Artist Walid Raad (b. 1967, Lebanon) will deliver a lecture this Wednesday, February 22 in Taylor 203 at 5:30pm. Using various media, including photography, video, sculpture, and performance, Raad’s work is “dedicated to exploring the veracity of photographic and video documents in the public realm, the role of memory and narrative within discourses of conflict, and the construction of histories of art in the Arab world” (MoMA site). Raad’s experiences of living in Lebanon during the civil war (1975–91), and of the various socioeconomic and military policies that have shaped the Middle East over the last few decades, have had an immense effect on his work.
Raad’s works include The Atlas Group, a fifteen-year project between 1989 and 2004 about the contemporary history of Lebanon, and the ongoing projects Scratching on Things I Could Disavow and Sweet Talk: Commissions (Beirut).
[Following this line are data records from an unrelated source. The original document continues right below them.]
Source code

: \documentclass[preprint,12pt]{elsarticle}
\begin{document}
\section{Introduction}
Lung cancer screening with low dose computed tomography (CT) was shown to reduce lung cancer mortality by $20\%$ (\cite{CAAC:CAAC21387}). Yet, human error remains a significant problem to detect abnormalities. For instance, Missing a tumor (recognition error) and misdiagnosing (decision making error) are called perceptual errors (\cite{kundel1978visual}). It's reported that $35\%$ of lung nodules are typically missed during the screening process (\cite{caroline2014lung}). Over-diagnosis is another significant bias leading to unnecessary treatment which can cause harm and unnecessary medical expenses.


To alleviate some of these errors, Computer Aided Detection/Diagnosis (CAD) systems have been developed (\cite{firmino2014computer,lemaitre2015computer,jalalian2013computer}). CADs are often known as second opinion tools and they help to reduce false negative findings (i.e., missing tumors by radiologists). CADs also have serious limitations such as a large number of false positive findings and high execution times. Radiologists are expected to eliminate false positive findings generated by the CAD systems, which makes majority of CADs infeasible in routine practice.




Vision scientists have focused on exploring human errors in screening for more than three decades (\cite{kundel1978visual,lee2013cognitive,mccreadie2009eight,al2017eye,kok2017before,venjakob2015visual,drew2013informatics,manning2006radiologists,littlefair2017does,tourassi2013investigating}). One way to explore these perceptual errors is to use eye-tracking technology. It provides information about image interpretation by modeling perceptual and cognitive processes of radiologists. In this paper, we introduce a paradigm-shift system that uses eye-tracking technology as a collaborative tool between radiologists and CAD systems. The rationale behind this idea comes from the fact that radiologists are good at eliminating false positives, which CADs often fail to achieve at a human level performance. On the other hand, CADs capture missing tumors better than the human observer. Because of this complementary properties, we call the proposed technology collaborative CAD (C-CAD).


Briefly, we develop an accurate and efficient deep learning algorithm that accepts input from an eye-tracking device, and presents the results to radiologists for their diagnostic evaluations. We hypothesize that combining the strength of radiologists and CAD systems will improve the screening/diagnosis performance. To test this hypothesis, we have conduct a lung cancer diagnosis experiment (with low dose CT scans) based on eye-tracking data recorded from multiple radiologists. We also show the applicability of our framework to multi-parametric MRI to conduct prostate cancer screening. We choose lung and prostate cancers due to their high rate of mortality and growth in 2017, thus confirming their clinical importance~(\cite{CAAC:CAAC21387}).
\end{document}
Both The Atlas Group and Scratching on things I could disavow were featured in an exhibition in the Museum of Modern Art from October 2015 through January 2016.
A Professor of Art in The Cooper Union, Raad has published several books, including Walkthrough, The Truth Will Be Known When The Last Witness Is Dead, My Neck Is Thinner Than A Hair, Let’s Be Honest The Weather Helped, and Scratching on Things I Could Disavow.